This post was written by Cynthia O’Donoghue.
After 10 years of debate, South Africa’s President Jacob Zuma has finally signed South Africa’s first framework privacy bill into law, the Protection of Personal Information Bill (PoPI). PoPI will reinforce the right to privacy under Article 14 of the South African Constitution. PoPI will take effect one year after the date of enactment, though there is potential for this transition period to increase to three years, dependent on discussions between the Minister of Justice and Constitutional Development, and the newly established data protection authority (DPA). After this date, the DPA will be empowered by PoPI to enforce fines of up to 10 million Rand ($957,171) for non-compliance.
PoPI will provide protection for both individuals and juristic persons, including corporations. The new law will also allow the DPA to file lawsuits on behalf of individuals against data controllers. Data controllers will have to be aware of this strict liability they will bear, and the potential for remedies sought to include aggravated damages.

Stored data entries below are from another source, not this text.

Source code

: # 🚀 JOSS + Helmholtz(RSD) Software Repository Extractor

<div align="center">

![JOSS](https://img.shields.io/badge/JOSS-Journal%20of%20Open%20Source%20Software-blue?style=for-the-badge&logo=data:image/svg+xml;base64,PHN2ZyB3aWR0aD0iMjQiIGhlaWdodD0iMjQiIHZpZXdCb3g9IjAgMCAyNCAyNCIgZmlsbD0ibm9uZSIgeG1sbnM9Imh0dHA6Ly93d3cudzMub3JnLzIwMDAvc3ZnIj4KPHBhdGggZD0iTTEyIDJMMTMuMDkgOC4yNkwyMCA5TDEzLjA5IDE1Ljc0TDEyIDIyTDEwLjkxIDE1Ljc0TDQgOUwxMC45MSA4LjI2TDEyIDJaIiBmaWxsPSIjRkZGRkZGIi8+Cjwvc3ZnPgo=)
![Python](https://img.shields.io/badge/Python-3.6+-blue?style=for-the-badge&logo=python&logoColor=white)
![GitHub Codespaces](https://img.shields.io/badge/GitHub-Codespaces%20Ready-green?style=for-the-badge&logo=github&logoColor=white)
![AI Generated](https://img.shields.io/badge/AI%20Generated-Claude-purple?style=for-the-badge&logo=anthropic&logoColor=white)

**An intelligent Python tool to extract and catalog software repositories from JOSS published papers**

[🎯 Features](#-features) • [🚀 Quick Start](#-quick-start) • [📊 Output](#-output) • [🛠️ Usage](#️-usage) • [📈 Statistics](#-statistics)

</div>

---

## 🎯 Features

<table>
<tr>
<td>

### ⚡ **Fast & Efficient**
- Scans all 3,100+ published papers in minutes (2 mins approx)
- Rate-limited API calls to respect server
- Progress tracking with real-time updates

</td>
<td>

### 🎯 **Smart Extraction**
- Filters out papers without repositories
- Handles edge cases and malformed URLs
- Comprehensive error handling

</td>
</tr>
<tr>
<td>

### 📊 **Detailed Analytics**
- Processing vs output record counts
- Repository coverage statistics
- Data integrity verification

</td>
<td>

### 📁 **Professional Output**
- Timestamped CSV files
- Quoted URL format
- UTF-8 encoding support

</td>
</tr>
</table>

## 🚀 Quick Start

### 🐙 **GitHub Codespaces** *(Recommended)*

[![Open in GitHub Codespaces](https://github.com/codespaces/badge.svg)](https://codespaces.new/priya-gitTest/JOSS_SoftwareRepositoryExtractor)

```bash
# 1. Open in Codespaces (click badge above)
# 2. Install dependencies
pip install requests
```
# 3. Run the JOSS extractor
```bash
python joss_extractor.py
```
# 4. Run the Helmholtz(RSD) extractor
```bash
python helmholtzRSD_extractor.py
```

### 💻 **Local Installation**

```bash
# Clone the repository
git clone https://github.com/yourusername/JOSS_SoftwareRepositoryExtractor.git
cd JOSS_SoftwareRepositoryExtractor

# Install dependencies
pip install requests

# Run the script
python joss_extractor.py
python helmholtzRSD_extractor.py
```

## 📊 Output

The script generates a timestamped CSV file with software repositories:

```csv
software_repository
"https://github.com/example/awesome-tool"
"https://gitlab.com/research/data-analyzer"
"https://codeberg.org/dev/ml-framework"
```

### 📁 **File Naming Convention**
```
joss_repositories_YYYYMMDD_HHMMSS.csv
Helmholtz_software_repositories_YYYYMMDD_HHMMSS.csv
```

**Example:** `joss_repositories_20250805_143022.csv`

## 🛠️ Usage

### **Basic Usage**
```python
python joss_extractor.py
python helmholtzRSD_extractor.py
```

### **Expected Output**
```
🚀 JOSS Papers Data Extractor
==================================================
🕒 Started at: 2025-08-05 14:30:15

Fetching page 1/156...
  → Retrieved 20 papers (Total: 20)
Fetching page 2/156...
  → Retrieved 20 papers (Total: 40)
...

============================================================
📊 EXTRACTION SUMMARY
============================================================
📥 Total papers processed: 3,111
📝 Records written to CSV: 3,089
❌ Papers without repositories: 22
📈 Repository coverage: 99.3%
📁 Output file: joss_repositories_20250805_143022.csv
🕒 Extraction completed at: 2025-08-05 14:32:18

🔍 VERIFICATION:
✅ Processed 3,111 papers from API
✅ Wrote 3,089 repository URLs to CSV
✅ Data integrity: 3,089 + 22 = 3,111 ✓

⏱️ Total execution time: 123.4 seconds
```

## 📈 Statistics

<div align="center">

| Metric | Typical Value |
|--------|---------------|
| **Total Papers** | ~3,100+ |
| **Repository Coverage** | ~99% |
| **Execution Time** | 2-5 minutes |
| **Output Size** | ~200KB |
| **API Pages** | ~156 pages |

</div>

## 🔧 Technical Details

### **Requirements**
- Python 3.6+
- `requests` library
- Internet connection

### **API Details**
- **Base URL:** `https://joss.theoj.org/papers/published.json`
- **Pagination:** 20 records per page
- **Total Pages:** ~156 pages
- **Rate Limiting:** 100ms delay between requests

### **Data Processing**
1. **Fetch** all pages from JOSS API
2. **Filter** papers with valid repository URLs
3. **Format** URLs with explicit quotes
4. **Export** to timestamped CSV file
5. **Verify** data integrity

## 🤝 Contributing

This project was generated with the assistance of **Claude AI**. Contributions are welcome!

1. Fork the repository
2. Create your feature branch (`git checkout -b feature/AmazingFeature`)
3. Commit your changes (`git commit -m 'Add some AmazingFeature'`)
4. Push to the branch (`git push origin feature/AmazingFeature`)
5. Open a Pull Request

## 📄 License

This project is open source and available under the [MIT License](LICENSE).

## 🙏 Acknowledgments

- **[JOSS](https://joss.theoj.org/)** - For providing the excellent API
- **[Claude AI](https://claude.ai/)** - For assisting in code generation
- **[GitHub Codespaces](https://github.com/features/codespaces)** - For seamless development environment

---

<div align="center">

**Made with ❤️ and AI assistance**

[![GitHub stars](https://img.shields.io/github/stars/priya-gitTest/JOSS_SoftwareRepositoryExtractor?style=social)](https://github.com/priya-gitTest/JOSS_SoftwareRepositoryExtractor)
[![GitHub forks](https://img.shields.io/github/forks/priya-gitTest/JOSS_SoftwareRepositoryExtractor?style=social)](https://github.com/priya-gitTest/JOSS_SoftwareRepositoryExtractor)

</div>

PoPI is based upon a framework of conditions, including:
- Accountability – Data controllers will bear ultimate liability and responsibility for compliance with PoPI
- Processing Limitation – data may only be processed lawfully and excessively, and with consent of the data subject (which can be withdrawn at any time.) Explicit consent of the data subject is required for processing sensitive data.
- Purpose Specification – data may only be collected for a specific, explicitly defined and lawful purpose. Any data collected should not be retained any longer than is necessary for achieving that purpose. Explicit consent is required for direct marketing.
- Further Processing – any further processing must be compatible with the original purpose of collection
- Information Quality – reasonable steps must be taken to ensure data is complete, accurate, not misleading and updated when necessary
- Openness – Data controllers must retain open records documenting all processing operations undertaken, and must take reasonable steps to ensure data subjects are informed of the purpose and extent of data collected; the identity of the data controller; whether provision of the information is mandatory or voluntary and the consequences of failure to supply that information; any subsequent disclosure to third parties; and the full extent of rights available to data subjects under PoPI
- Security Safeguards – Data controllers must take responsible steps to secure the integrity and confidentiality of personal data in their possession by taking appropriate technical and organisational security measures. Any security compromises must be notified to the DPA and the data subject concerned.
- Data Subject Participation – A data subject has rights under PoPI to access or correct their personal information held by the data controller
President Jacob Zuma commented, ‘PoPI will give effect to the right to privacy by introducing measures to ensure that the personal information of an individual is safeguarded when it is processed by responsible parties.”